__Work request__
Go line by line through the data and copy those with the word "operations".

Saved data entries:
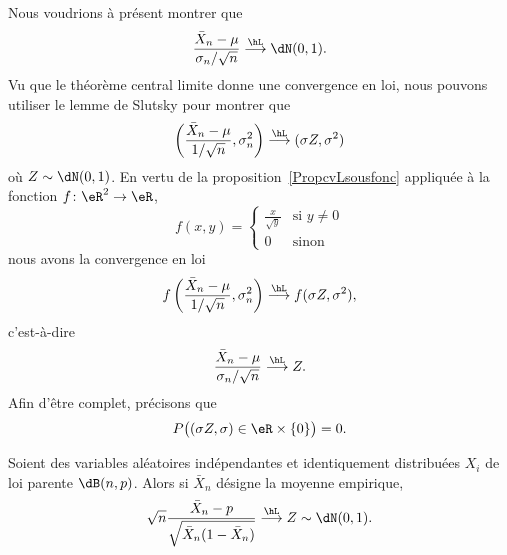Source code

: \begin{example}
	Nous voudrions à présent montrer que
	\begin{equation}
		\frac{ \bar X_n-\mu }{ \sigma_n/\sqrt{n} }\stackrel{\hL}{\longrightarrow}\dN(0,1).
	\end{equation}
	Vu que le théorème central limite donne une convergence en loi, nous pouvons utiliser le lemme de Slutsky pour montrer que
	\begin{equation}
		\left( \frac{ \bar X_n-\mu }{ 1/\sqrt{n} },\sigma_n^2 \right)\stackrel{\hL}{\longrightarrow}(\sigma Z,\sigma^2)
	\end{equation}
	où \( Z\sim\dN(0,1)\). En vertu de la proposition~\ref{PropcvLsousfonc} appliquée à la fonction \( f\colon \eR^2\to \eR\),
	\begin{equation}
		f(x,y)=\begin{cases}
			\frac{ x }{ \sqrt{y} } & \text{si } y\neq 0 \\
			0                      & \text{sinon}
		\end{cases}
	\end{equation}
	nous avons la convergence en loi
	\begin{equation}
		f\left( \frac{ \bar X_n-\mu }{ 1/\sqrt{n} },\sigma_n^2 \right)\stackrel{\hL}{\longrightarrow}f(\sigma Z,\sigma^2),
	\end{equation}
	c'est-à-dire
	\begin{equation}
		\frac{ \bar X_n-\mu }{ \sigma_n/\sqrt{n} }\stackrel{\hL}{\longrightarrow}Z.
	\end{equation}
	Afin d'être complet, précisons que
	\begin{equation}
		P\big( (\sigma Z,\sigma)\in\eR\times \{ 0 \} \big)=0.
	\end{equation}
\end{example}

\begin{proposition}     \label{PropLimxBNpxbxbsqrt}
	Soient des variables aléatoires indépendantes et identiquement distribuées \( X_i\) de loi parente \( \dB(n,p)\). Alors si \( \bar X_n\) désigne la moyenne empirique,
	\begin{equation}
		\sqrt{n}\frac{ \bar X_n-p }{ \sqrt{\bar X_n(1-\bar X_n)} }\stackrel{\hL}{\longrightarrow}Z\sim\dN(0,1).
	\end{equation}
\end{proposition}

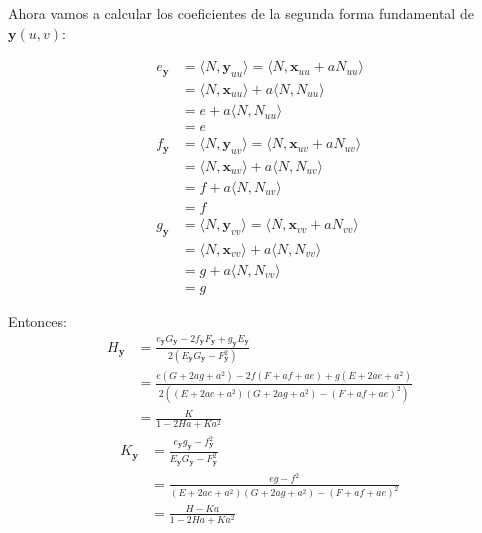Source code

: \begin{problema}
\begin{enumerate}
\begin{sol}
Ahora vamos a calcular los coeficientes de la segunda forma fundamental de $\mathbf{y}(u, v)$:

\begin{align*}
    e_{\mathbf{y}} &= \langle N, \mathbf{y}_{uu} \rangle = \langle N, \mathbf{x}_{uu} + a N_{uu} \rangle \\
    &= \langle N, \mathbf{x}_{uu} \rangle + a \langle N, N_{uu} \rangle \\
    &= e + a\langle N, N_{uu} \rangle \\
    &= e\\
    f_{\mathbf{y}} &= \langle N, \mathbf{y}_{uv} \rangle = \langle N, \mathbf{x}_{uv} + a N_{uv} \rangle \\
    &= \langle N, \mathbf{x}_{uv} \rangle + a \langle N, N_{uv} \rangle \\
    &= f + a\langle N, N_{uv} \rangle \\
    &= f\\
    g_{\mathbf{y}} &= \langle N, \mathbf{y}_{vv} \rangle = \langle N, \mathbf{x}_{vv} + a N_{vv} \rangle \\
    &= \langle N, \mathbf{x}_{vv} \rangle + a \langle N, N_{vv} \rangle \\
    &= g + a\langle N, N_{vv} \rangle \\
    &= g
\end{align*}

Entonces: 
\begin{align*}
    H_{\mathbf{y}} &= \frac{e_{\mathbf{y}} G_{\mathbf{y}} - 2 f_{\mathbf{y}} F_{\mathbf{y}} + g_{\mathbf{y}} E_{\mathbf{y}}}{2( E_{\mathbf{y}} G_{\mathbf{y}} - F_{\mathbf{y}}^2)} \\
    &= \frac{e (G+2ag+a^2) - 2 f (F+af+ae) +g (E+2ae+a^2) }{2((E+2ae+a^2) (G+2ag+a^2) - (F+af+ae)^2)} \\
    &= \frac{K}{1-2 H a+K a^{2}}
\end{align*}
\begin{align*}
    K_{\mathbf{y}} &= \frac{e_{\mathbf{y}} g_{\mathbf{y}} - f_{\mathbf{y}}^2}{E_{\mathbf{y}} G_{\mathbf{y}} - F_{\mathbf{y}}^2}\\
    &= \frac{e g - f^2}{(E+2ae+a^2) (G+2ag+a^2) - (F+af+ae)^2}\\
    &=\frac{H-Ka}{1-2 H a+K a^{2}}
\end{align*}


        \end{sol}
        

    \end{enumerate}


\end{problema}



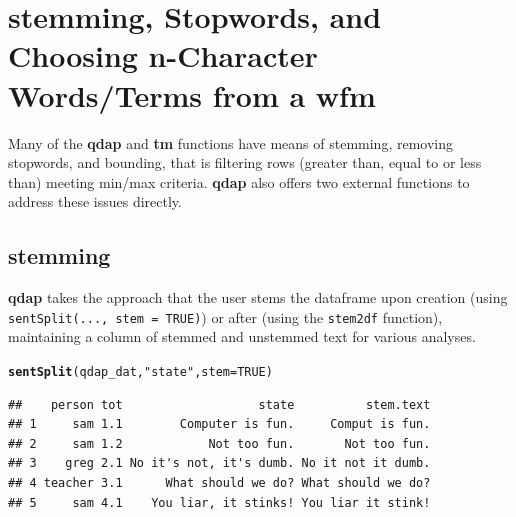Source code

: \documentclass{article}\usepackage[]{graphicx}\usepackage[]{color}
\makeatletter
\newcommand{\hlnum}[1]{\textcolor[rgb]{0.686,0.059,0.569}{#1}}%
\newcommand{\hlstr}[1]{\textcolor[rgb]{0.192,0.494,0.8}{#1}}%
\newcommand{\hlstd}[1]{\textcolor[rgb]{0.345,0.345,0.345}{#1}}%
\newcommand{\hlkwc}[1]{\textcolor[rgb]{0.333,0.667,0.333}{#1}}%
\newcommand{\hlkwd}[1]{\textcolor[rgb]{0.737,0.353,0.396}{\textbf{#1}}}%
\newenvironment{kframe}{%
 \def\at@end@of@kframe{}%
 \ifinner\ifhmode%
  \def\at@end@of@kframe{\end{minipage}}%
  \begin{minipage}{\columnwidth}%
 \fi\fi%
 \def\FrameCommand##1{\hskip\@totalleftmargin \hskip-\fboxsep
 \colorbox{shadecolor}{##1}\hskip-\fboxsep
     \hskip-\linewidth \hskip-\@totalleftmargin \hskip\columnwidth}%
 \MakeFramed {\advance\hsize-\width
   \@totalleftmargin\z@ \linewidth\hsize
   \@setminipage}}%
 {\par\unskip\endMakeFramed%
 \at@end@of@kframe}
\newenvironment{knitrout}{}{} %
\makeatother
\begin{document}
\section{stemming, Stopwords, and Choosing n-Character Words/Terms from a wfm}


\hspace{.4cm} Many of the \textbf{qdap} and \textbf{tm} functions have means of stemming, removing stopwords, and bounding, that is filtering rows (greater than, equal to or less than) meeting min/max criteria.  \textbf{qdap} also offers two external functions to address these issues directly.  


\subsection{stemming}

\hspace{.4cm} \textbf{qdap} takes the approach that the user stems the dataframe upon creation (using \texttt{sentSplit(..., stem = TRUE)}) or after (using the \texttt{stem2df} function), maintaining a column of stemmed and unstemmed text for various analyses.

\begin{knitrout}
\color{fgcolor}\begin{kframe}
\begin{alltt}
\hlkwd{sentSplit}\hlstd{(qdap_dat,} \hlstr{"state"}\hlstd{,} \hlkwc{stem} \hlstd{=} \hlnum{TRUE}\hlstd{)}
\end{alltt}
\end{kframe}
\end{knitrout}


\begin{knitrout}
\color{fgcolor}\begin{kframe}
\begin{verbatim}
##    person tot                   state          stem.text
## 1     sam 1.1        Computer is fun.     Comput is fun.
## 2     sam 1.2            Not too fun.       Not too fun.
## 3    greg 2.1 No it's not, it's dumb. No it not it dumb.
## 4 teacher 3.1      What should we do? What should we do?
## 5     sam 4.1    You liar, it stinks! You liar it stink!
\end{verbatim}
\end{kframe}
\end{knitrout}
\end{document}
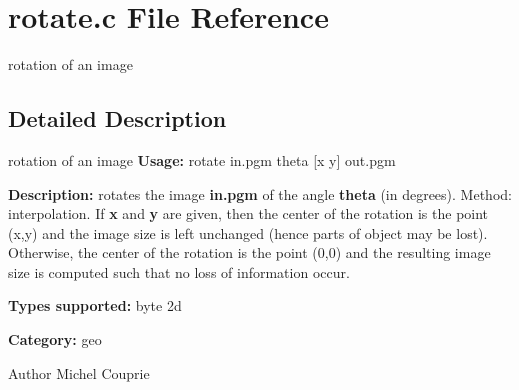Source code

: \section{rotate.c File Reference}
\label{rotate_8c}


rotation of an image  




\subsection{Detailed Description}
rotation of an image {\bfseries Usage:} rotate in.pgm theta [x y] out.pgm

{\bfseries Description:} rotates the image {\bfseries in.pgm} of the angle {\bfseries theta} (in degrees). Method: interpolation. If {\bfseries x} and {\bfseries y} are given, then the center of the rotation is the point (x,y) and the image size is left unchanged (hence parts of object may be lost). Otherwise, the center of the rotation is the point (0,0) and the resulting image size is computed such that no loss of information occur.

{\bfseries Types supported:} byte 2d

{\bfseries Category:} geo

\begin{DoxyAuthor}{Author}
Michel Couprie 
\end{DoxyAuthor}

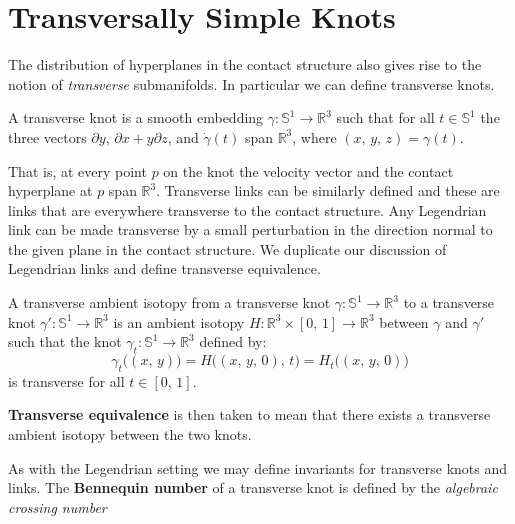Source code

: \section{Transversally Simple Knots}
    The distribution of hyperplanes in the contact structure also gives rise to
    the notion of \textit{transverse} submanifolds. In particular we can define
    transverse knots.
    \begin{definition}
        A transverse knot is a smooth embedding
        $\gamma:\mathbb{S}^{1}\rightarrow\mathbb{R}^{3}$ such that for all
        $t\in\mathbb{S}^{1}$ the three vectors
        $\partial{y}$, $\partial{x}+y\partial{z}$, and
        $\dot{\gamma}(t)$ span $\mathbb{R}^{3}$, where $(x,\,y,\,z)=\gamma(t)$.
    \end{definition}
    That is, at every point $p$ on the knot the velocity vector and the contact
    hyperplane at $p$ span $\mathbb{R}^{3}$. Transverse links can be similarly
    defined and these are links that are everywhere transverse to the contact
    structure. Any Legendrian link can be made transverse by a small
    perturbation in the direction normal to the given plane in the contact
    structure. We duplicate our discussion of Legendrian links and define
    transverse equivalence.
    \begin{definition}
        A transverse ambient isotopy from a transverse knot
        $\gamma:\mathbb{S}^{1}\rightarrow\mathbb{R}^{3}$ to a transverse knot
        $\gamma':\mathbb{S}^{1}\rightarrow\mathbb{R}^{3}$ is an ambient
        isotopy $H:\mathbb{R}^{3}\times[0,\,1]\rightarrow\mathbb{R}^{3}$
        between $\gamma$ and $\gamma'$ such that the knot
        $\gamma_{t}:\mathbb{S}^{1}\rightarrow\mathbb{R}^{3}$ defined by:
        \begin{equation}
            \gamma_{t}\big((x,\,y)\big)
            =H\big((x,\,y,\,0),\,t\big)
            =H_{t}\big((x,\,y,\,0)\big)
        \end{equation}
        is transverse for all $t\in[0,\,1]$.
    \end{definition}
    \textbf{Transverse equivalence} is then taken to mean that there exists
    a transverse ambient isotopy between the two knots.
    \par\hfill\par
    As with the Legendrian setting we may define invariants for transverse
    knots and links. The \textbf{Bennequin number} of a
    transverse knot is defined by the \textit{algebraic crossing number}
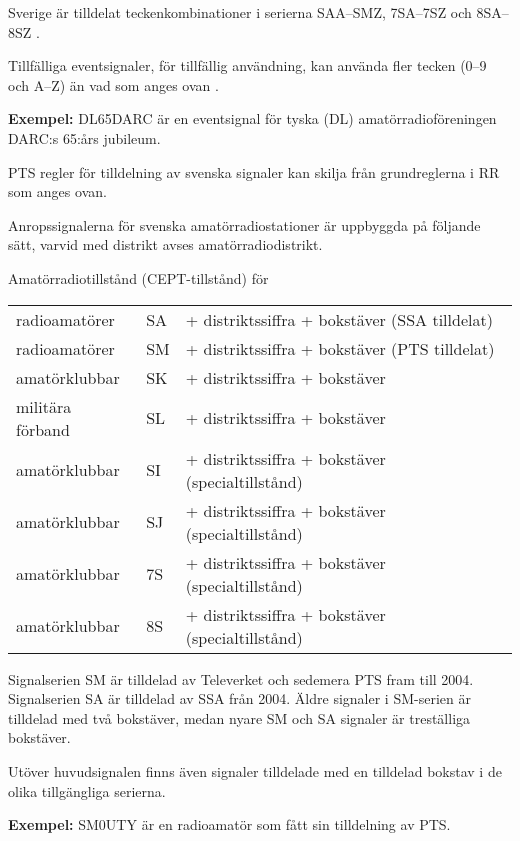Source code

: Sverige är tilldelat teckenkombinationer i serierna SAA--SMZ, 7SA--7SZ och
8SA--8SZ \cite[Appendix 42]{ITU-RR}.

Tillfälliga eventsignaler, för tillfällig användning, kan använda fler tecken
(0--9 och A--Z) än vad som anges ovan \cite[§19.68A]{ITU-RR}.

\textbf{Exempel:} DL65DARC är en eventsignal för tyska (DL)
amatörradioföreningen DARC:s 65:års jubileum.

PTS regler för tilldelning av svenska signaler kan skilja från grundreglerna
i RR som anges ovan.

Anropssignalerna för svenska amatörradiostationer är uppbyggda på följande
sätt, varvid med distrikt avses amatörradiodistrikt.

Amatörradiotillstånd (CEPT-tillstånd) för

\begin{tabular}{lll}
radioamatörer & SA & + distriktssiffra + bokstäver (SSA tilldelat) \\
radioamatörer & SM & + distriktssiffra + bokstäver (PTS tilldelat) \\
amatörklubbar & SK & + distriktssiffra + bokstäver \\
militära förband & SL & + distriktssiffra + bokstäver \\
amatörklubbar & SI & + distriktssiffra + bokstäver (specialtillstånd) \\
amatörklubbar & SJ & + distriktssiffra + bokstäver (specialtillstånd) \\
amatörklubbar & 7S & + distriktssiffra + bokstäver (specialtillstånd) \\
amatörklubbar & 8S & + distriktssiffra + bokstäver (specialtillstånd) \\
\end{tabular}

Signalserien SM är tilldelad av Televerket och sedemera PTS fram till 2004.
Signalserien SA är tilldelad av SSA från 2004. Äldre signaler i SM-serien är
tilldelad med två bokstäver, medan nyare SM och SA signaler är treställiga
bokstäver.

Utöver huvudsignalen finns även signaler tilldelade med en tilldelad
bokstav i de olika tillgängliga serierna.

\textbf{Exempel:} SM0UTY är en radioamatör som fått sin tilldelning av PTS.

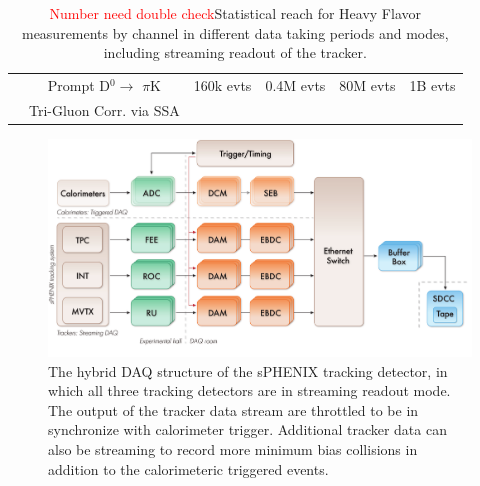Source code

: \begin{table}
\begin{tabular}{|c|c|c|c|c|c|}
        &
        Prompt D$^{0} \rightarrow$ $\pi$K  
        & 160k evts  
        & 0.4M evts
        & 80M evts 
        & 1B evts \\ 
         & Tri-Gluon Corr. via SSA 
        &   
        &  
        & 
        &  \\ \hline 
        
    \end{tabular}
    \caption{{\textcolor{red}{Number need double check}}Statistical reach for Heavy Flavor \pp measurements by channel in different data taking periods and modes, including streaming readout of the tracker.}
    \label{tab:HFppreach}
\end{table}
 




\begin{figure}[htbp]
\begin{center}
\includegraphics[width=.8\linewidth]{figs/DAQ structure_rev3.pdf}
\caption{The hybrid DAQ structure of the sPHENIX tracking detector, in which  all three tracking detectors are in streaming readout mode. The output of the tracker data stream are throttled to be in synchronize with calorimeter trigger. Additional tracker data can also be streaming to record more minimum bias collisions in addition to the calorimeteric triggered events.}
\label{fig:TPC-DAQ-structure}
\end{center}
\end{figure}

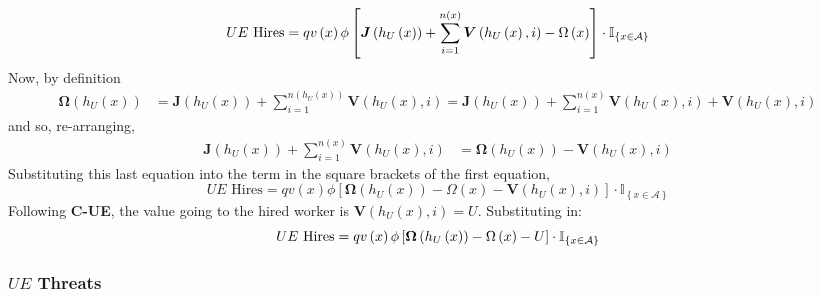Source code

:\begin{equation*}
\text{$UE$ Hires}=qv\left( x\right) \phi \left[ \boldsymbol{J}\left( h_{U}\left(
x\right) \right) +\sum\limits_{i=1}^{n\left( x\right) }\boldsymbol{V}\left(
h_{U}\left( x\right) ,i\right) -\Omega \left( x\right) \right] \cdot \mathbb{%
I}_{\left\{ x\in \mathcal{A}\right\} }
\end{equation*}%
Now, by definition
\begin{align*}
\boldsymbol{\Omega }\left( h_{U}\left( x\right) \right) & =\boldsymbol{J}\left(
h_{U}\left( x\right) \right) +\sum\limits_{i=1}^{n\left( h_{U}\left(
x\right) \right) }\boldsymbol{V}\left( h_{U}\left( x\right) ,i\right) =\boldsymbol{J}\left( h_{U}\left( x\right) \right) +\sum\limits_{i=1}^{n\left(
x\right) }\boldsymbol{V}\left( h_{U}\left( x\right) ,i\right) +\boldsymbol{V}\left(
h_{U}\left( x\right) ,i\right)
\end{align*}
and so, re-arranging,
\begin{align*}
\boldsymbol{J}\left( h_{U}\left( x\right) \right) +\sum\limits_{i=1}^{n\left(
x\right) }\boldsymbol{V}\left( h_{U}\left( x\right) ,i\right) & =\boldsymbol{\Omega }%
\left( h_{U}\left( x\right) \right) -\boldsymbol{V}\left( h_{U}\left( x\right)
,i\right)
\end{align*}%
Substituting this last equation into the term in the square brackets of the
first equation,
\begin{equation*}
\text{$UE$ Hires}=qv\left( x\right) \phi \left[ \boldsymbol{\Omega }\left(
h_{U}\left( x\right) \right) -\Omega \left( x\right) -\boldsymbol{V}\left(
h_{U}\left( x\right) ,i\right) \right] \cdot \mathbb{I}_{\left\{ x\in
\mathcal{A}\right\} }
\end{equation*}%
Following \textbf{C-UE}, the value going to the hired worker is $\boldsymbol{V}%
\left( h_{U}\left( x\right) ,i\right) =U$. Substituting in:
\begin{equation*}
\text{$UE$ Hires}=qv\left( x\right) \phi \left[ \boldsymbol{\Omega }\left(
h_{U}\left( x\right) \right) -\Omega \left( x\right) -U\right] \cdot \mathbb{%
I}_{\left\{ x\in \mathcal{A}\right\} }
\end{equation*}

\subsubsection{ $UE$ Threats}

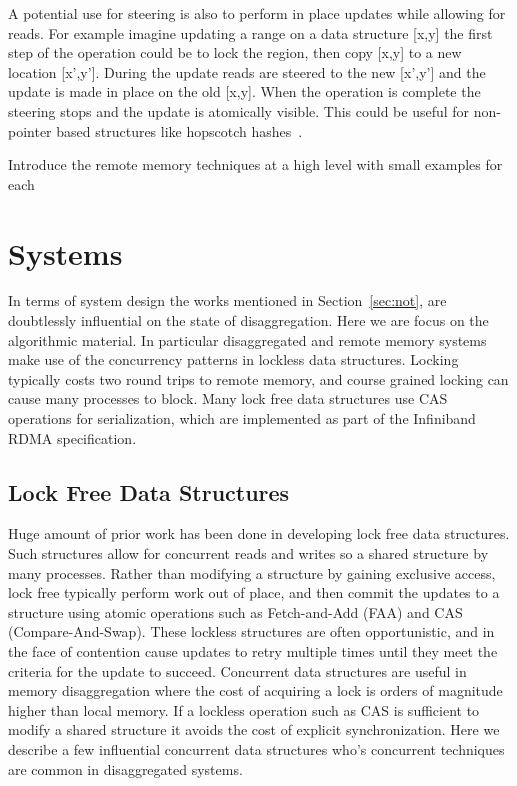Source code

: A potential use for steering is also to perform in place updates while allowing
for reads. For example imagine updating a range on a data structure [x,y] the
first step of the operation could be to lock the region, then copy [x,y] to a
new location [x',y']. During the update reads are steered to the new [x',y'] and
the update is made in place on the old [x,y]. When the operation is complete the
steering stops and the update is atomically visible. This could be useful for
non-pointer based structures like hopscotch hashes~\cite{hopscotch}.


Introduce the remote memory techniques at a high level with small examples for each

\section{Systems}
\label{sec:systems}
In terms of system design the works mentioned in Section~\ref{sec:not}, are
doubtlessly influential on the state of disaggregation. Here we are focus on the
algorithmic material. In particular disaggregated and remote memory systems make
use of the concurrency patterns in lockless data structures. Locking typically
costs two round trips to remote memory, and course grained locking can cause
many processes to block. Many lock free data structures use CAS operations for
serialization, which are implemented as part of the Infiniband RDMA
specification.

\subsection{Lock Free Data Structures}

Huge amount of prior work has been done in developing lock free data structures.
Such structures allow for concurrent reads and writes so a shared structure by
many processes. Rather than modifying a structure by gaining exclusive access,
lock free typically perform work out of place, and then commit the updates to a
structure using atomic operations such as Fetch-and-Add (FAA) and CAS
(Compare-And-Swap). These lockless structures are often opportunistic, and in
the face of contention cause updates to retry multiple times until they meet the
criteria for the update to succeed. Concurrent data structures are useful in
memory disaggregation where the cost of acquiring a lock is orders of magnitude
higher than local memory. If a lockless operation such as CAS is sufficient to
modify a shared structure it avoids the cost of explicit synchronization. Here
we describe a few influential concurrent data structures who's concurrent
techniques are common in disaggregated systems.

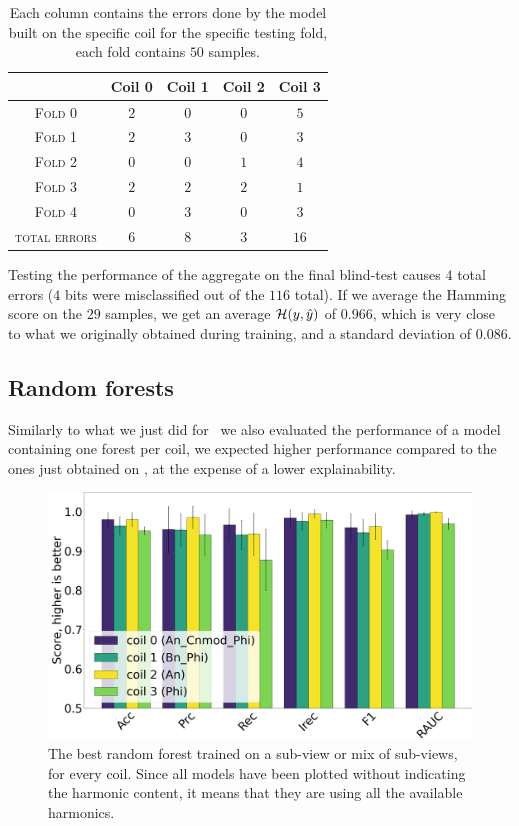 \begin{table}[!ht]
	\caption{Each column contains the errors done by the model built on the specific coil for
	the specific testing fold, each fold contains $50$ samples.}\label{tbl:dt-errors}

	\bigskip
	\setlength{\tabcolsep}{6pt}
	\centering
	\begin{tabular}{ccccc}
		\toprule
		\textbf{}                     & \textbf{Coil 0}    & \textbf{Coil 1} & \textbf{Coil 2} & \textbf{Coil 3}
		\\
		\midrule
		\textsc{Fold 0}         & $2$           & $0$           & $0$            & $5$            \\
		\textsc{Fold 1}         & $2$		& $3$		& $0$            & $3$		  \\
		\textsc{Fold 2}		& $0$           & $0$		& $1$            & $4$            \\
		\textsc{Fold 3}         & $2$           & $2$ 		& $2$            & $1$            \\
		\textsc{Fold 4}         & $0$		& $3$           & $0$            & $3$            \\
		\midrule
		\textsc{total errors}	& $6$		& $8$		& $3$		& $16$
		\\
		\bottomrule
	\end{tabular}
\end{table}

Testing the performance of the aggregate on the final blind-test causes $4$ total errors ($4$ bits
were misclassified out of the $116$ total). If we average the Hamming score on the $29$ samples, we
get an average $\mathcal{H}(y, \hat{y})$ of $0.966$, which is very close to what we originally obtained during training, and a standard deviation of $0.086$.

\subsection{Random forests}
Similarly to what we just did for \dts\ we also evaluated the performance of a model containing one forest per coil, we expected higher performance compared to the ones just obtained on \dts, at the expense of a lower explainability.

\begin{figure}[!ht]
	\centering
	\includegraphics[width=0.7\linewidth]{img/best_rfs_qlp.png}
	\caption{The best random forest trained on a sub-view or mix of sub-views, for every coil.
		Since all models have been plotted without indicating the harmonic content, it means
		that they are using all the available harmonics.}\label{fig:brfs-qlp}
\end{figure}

__Completed task__
many processes to block. Many lock free data structures use CAS operations for
structure using atomic operations such as Fetch-and-Add (FAA) and CAS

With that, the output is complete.